--- Material supplied Enclosed Below ---

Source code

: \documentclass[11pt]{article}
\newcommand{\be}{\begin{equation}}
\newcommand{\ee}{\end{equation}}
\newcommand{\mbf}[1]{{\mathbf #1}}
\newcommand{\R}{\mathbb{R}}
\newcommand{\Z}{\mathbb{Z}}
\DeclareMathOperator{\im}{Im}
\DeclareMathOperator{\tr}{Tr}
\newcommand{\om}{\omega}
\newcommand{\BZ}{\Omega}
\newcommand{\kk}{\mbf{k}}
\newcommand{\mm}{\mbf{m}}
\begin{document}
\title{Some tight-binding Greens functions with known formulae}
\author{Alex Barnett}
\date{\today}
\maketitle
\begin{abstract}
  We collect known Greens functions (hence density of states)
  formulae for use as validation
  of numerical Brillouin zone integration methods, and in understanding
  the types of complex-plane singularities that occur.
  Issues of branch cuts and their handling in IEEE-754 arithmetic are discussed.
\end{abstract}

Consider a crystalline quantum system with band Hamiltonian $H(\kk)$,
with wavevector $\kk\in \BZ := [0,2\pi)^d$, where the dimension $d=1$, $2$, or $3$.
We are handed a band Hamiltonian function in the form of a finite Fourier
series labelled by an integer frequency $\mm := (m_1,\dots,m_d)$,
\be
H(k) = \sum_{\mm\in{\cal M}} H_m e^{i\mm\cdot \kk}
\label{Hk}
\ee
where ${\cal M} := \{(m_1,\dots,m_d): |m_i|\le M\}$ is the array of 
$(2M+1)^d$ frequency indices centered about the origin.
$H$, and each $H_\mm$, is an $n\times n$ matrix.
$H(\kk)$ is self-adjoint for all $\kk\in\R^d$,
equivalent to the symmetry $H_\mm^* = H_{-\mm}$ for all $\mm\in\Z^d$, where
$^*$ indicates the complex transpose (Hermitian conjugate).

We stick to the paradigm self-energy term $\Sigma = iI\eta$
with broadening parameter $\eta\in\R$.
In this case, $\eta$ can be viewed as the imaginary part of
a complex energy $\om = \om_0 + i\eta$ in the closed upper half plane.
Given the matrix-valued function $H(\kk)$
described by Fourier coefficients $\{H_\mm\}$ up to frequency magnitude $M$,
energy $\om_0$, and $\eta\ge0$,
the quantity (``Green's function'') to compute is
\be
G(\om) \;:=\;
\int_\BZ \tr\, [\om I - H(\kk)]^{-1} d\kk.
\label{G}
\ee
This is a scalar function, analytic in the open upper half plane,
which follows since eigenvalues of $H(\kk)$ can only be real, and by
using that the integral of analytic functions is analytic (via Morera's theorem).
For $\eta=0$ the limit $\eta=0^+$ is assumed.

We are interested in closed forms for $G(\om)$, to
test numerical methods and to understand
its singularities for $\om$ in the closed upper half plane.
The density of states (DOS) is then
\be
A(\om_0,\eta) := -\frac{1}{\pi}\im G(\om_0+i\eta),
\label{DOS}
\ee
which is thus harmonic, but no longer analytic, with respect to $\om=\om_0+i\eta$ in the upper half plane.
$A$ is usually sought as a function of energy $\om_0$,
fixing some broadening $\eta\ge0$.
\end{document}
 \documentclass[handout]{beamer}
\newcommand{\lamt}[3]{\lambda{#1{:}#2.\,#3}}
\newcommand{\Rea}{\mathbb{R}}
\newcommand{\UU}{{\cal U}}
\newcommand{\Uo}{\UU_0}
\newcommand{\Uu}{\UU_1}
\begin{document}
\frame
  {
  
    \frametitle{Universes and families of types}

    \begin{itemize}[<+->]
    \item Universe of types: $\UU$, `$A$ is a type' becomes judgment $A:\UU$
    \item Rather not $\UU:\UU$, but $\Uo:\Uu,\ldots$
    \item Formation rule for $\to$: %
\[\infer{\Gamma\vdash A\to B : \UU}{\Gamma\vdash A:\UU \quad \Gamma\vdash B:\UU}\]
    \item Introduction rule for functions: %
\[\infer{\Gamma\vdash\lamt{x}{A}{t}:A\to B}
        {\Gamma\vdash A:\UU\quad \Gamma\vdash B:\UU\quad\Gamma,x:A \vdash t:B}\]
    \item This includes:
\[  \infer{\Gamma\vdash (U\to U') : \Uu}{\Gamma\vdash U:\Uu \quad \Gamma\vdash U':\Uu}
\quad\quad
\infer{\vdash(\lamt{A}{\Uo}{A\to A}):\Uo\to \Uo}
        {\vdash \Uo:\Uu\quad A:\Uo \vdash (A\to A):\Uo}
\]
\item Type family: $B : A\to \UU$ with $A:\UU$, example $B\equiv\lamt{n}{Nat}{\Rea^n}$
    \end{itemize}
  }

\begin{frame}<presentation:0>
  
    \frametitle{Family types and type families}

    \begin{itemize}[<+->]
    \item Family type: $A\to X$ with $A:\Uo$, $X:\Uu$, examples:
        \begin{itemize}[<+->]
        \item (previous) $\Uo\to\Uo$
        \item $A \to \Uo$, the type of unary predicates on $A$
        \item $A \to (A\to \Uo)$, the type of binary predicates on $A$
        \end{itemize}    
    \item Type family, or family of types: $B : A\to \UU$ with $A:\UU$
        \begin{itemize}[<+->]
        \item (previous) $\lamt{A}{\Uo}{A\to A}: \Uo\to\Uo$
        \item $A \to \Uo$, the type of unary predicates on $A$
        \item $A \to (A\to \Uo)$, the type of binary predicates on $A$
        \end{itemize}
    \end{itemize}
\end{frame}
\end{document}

--- End of Enclosed Material supplied ---

# Exercise
Check each line above for the word "known", and copy the lines where it appears.

# Result for this task
\title{Some tight-binding Greens functions with known formulae}
  We collect known Greens functions (hence density of states)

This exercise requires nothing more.